Task directions:
Lines from the line with "##### sign接口标准" to the line with "POST PUT 等，请求参数不参加签名运算，Content-Length长度为请求内容长度" in the entries below, and only those, must be output exactly, with both ends included.

Stored data entries:
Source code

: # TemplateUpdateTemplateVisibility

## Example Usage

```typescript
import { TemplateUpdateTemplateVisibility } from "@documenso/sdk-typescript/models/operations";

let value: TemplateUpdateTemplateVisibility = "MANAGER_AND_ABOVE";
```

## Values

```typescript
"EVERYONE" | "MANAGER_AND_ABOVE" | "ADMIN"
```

==

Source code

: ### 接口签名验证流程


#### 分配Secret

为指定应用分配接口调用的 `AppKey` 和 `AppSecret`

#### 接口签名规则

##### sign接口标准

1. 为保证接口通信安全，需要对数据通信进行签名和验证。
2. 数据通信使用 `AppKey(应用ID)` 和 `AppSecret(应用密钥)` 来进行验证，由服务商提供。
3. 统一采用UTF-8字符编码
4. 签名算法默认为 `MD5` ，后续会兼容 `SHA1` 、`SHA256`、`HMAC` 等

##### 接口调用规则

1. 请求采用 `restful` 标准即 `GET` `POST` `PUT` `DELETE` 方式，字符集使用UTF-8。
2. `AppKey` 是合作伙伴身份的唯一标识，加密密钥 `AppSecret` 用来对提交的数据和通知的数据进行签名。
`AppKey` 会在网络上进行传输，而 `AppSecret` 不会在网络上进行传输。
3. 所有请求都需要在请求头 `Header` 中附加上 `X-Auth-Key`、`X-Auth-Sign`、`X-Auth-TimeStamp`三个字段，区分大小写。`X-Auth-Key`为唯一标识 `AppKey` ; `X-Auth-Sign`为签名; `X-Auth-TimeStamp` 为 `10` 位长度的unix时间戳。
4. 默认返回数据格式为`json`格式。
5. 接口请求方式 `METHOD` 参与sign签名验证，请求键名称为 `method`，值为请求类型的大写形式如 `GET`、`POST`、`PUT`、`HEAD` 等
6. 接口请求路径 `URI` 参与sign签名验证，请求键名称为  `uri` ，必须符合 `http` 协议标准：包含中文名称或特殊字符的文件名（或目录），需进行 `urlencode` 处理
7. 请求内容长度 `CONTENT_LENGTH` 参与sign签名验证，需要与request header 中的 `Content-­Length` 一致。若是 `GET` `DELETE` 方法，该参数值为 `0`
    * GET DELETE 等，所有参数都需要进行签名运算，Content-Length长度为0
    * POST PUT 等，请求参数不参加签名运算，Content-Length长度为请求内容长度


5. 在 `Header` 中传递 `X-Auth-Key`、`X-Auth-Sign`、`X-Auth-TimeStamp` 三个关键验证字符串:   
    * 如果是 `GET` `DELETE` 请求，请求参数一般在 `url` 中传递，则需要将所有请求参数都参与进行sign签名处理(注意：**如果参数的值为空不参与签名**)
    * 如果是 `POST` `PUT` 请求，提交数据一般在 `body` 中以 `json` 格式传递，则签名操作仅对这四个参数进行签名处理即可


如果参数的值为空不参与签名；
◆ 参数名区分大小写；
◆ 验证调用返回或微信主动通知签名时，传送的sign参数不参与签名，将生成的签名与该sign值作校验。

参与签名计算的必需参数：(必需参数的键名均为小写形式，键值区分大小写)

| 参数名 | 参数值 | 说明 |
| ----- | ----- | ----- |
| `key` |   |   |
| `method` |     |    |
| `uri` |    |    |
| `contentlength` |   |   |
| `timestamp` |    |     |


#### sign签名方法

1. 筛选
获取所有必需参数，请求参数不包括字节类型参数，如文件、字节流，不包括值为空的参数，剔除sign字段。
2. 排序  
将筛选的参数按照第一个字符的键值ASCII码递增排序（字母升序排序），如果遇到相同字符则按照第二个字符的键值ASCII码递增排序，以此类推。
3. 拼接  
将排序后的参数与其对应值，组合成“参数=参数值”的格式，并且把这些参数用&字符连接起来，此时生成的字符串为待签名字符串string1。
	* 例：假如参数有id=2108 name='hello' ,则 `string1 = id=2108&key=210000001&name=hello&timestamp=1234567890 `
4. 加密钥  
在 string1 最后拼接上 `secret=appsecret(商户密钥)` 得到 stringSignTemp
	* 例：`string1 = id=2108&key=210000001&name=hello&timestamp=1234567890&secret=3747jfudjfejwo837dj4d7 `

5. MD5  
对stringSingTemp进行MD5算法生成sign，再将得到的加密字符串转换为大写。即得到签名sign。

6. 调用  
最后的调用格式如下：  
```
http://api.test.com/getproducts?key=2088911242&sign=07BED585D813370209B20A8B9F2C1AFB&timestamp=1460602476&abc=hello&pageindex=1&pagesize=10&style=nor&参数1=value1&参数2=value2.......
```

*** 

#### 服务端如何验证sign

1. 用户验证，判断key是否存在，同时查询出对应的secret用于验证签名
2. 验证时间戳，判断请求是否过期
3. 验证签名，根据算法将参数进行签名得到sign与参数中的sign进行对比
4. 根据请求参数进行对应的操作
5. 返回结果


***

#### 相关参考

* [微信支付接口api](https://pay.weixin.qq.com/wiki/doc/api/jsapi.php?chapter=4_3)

Written answer:
##### sign接口标准

1. 为保证接口通信安全，需要对数据通信进行签名和验证。
2. 数据通信使用 `AppKey(应用ID)` 和 `AppSecret(应用密钥)` 来进行验证，由服务商提供。
3. 统一采用UTF-8字符编码
4. 签名算法默认为 `MD5` ，后续会兼容 `SHA1` 、`SHA256`、`HMAC` 等

##### 接口调用规则

1. 请求采用 `restful` 标准即 `GET` `POST` `PUT` `DELETE` 方式，字符集使用UTF-8。
2. `AppKey` 是合作伙伴身份的唯一标识，加密密钥 `AppSecret` 用来对提交的数据和通知的数据进行签名。
`AppKey` 会在网络上进行传输，而 `AppSecret` 不会在网络上进行传输。
3. 所有请求都需要在请求头 `Header` 中附加上 `X-Auth-Key`、`X-Auth-Sign`、`X-Auth-TimeStamp`三个字段，区分大小写。`X-Auth-Key`为唯一标识 `AppKey` ; `X-Auth-Sign`为签名; `X-Auth-TimeStamp` 为 `10` 位长度的unix时间戳。
4. 默认返回数据格式为`json`格式。
5. 接口请求方式 `METHOD` 参与sign签名验证，请求键名称为 `method`，值为请求类型的大写形式如 `GET`、`POST`、`PUT`、`HEAD` 等
6. 接口请求路径 `URI` 参与sign签名验证，请求键名称为  `uri` ，必须符合 `http` 协议标准：包含中文名称或特殊字符的文件名（或目录），需进行 `urlencode` 处理
7. 请求内容长度 `CONTENT_LENGTH` 参与sign签名验证，需要与request header 中的 `Content-­Length` 一致。若是 `GET` `DELETE` 方法，该参数值为 `0`
    * GET DELETE 等，所有参数都需要进行签名运算，Content-Length长度为0
    * POST PUT 等，请求参数不参加签名运算，Content-Length长度为请求内容长度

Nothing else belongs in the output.